Pour faire tout cela, il a fallu deux mois, quoiqu’on ait employé, outre les ouvrières de la ville, celles des villes voisines à vingt lieues à la ronde.

Mais aucune reine n’a de plus beau linge, ni mieux travaillé.

Hélène est occupée à examiner une nouvelle bague qui lui a été donnée le matin, c’est une bague ciselée par un célèbre artiste : il y a là, au doigt d’une jeune fille, le travail de bien des jours et de bien des nuits d’un homme de génie ; pour le prix qu’elle a coûté, on achèterait la jument chérie d’un Arabe ; on achèterait toutes les vignes qui tapissent les côtes du Rhin, on achèterait trente consciences d’hommes incorruptibles.

On a entr’ouvert les vitraux pour laisser passer à travers les rideaux de soie l’air frais et pénétrant du soir, que l’on entend bruire dans les feuilles des arbres, dont la cime se balance devant les fenêtres.

Pendant qu’Hélène respire nonchalamment cet air pur, dans une autre pièce on charge une table de mets exquis.

Dans les cours, on atèle des chevaux qui piaffent et trépignent.

Tout cela est pour Hélène.

Tout cela est à Hélène.

Des voitures arrivent, et on en voit descendre des hommes richement vêtus, qui n’iront pas ce soir aux cercles de la cour, où on les attend et on les désire.

Tout cela est pour Hélène.

Ces hommes viennent l’admirer et envier le comte Leyen, et escorter sa voiture à la promenade.

Pauvre Hélène !

Heureusement que tu ne comprends pas bien ce qui serre ta poitrine à ce souffle harmonieux et pénétrant du soir.

Au printemps, sortent du bois mort, de la terre nue, l’herbe verte, les feuilles et les fleurs ; du cœur il doit sortir de l’amour, plus beau que les feuilles, plus doux que l’odeur des fleurs.
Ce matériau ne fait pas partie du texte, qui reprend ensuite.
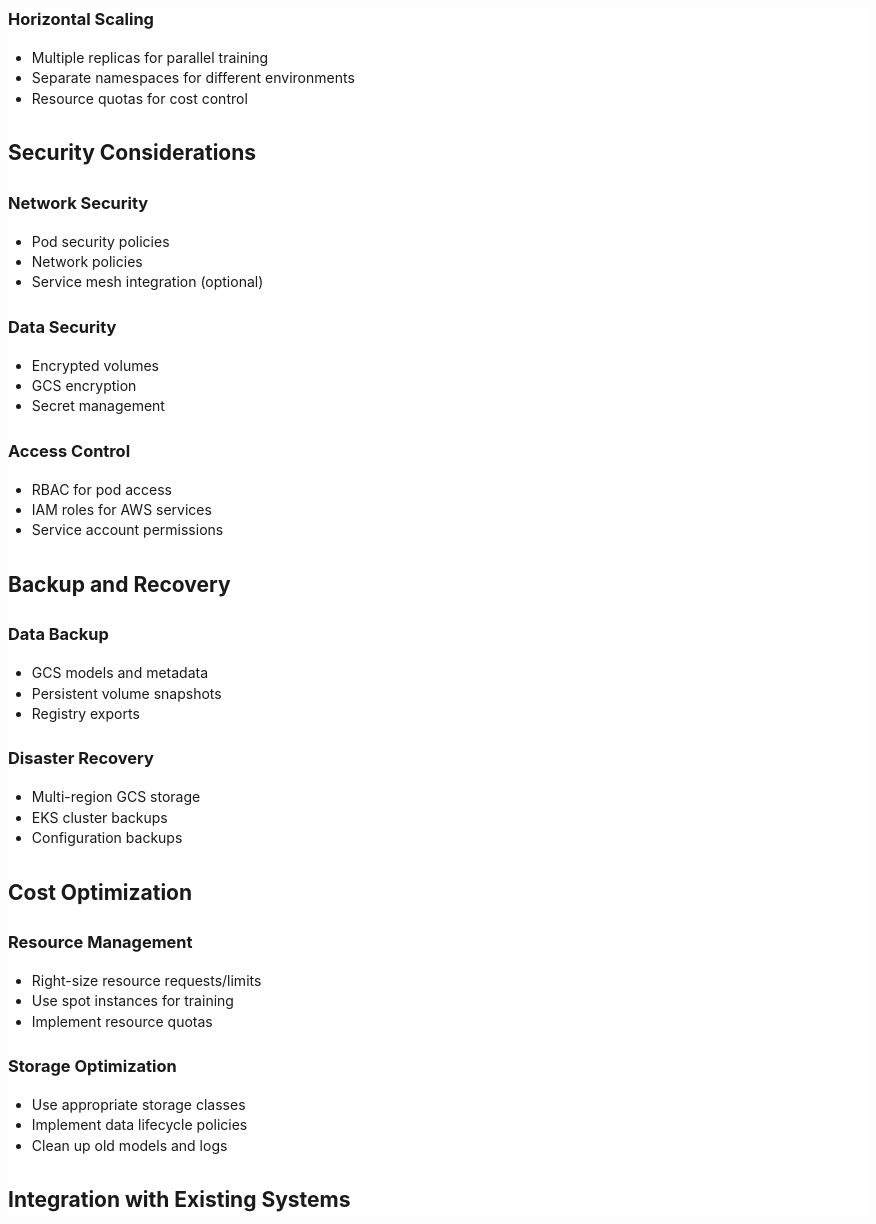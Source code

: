 ### Horizontal Scaling
- Multiple replicas for parallel training
- Separate namespaces for different environments
- Resource quotas for cost control

## Security Considerations

### Network Security
- Pod security policies
- Network policies
- Service mesh integration (optional)

### Data Security
- Encrypted volumes
- GCS encryption
- Secret management

### Access Control
- RBAC for pod access
- IAM roles for AWS services
- Service account permissions

## Backup and Recovery

### Data Backup
- GCS models and metadata
- Persistent volume snapshots
- Registry exports

### Disaster Recovery
- Multi-region GCS storage
- EKS cluster backups
- Configuration backups

## Cost Optimization

### Resource Management
- Right-size resource requests/limits
- Use spot instances for training
- Implement resource quotas

### Storage Optimization
- Use appropriate storage classes
- Implement data lifecycle policies
- Clean up old models and logs

## Integration with Existing Systems
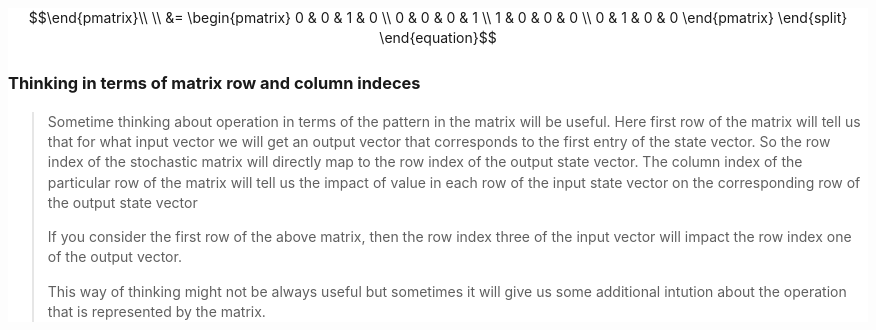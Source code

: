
 ```math
\end{pmatrix}\\ \\

&=
\begin{pmatrix}
0 & 0 & 1 & 0 \\ 
0 & 0 & 0 & 1 \\
1 & 0 & 0 & 0 \\
0 & 1 & 0 & 0
\end{pmatrix} 

\end{split}
\end{equation}
```

### Thinking in terms of matrix row and column indeces

> Sometime thinking about operation in terms of the pattern in the matrix will be useful. Here first row of the matrix will tell us that for what input vector we will get an output vector that corresponds to the first entry of the state vector. So the row index of the stochastic matrix will directly map to the row index of the output state vector. The column index of the particular row of the matrix will tell us the impact of value in each row of the input state vector on the corresponding row of the output state vector 
>
> If you consider the first row of the above matrix, then the row index three of the input vector will impact the row index one of the output vector.
>
> This way of thinking might not be always useful but sometimes it will give us some additional intution about the operation that is represented by the matrix.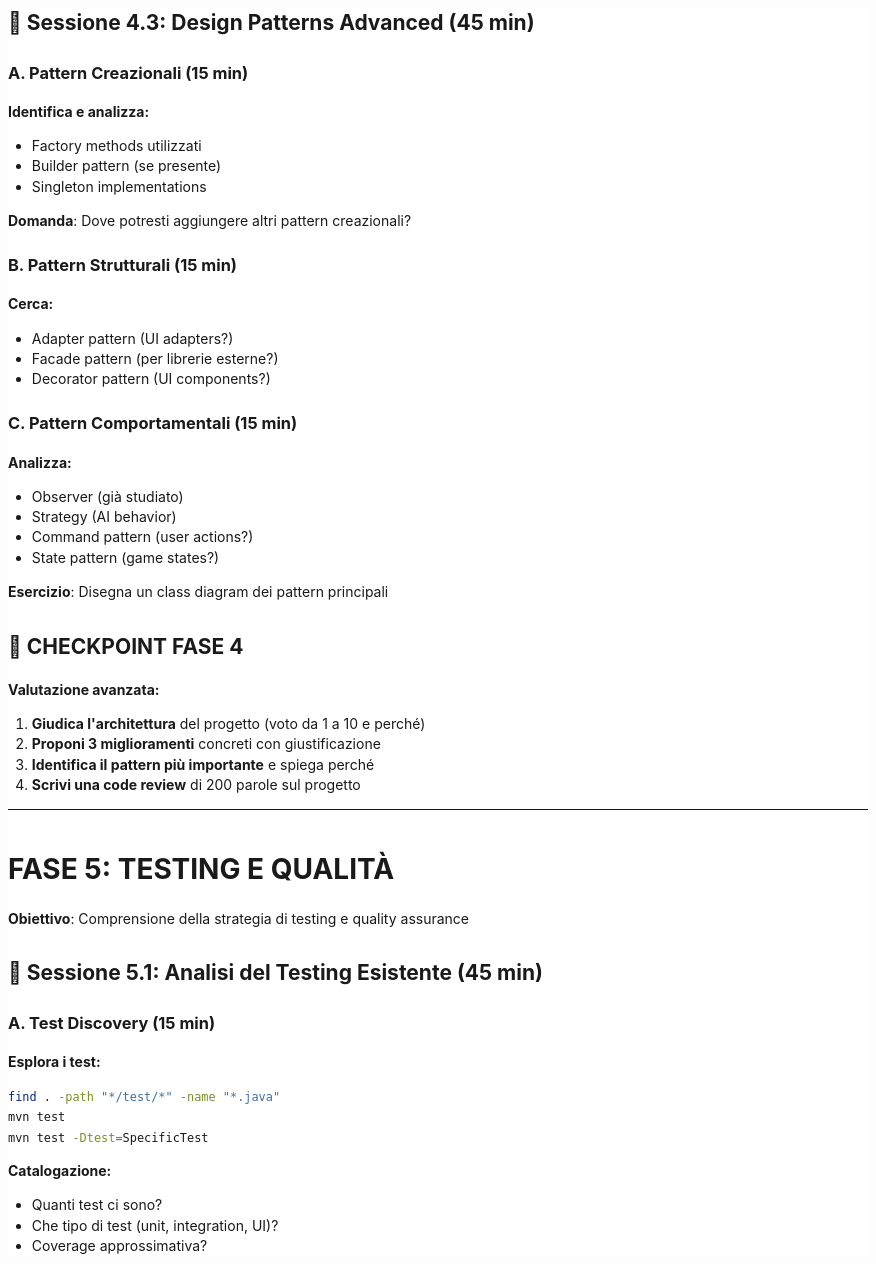 ## 🎨 Sessione 4.3: Design Patterns Advanced (45 min)

### A. Pattern Creazionali (15 min)
**Identifica e analizza:**
- Factory methods utilizzati
- Builder pattern (se presente)
- Singleton implementations

**Domanda**: Dove potresti aggiungere altri pattern creazionali?

### B. Pattern Strutturali (15 min)
**Cerca:**
- Adapter pattern (UI adapters?)
- Facade pattern (per librerie esterne?)
- Decorator pattern (UI components?)

### C. Pattern Comportamentali (15 min)
**Analizza:**
- Observer (già studiato)
- Strategy (AI behavior)
- Command pattern (user actions?)
- State pattern (game states?)

**Esercizio**: Disegna un class diagram dei pattern principali

## 📝 CHECKPOINT FASE 4
**Valutazione avanzata:**
1. **Giudica l'architettura** del progetto (voto da 1 a 10 e perché)
2. **Proponi 3 miglioramenti** concreti con giustificazione
3. **Identifica il pattern più importante** e spiega perché
4. **Scrivi una code review** di 200 parole sul progetto

---

# FASE 5: TESTING E QUALITÀ
**Obiettivo**: Comprensione della strategia di testing e quality assurance

## 🧪 Sessione 5.1: Analisi del Testing Esistente (45 min)

### A. Test Discovery (15 min)
**Esplora i test:**
```bash
find . -path "*/test/*" -name "*.java"
mvn test
mvn test -Dtest=SpecificTest
```

**Catalogazione:**
- Quanti test ci sono?
- Che tipo di test (unit, integration, UI)?
- Coverage approssimativa?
Pauvre Hélène, ce n’est pour toi qu’un besoin vague et inintelligible.

Pauvre Hélène !

Cette nuit où tu as payé tant de luxe ; cette nuit où tu as donné des plaisirs que tu n’as pas partagés, où tu as vu et causé des transports qui ne t’ont donné que de la honte et de l’effroi.

Elle t’a rendue triste et humiliée, et son souvenir t’a fait pleurer pendant plusieurs jours ; mais le luxe t’a étourdie, comme un parfum trop fort, et tes sens se sont un peu éveillés, et quelques étincelles de plaisir t’ont paru de l’amour : Ce n’est que cela ? as-tu pensé : alors autant que ce soit celui-ci qu’un autre.

Pauvre Hélène ! tu as payé tout cela bien cher ; prie le ciel, si tu penses encore à prier, qu’il te fasse mourir avant de le savoir.